═════ SUPPLIED RECORDS

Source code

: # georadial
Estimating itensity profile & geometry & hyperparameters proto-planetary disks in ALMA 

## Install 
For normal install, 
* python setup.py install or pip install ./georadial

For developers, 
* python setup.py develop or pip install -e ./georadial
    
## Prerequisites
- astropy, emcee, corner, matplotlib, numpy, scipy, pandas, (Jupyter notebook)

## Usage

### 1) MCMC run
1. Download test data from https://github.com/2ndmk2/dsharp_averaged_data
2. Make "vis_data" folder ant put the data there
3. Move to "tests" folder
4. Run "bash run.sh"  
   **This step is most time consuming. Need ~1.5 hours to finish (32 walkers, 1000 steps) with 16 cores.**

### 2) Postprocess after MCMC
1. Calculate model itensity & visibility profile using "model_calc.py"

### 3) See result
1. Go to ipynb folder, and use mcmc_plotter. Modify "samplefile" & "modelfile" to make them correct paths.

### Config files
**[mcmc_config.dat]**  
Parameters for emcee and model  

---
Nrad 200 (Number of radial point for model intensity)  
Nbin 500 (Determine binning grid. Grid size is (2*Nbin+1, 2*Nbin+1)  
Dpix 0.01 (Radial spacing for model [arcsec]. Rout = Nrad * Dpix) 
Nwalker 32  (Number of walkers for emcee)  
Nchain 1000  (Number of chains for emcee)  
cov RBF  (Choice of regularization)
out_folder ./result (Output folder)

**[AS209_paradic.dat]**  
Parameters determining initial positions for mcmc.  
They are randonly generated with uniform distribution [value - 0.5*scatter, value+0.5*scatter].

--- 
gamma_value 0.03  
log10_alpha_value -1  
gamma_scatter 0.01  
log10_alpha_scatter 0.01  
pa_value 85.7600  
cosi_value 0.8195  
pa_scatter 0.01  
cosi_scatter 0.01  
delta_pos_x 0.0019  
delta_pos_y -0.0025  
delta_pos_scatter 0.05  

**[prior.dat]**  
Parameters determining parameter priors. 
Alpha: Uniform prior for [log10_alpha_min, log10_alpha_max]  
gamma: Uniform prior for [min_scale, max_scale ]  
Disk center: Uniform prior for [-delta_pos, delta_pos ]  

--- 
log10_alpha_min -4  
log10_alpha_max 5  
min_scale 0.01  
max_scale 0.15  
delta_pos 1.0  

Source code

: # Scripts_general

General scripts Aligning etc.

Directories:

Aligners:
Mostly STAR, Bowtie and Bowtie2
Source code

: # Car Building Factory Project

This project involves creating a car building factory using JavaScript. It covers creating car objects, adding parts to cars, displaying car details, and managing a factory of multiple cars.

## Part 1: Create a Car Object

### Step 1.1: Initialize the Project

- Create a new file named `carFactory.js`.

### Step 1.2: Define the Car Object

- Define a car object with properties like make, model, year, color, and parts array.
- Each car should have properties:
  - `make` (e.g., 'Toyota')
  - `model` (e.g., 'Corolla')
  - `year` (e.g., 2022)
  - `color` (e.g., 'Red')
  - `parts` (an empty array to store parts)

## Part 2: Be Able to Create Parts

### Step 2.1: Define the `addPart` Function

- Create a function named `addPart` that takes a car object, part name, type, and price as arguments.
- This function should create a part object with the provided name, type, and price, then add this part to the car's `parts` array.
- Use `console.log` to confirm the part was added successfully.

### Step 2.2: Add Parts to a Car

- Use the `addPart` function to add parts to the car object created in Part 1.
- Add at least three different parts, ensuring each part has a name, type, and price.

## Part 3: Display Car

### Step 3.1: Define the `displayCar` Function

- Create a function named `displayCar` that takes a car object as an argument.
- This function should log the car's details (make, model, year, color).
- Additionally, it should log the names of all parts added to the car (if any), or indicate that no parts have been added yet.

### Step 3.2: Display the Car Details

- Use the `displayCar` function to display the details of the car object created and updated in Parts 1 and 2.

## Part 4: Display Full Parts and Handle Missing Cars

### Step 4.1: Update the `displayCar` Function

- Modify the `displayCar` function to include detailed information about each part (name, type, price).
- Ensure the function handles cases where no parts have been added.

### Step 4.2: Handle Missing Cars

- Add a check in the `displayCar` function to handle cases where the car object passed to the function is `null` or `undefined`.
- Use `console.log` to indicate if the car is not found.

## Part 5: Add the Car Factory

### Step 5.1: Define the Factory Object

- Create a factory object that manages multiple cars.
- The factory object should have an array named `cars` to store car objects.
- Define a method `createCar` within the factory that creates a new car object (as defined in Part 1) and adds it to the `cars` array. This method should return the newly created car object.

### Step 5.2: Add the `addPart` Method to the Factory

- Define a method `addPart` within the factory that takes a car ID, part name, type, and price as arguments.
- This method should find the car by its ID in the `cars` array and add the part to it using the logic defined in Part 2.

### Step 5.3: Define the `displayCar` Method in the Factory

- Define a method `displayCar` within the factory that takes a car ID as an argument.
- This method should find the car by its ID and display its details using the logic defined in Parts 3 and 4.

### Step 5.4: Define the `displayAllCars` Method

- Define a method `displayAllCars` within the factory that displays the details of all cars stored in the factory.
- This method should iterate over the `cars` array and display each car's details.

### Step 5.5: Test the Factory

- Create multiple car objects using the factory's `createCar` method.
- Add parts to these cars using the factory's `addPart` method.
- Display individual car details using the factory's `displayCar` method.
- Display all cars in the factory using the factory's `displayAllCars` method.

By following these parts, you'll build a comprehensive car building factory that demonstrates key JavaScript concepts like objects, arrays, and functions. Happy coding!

══════════

**EXERCISE:**
Figure out how many lines above include the string "console", then report that number and nothing else.

**RESPONSE TO THE EXERCISE:**
2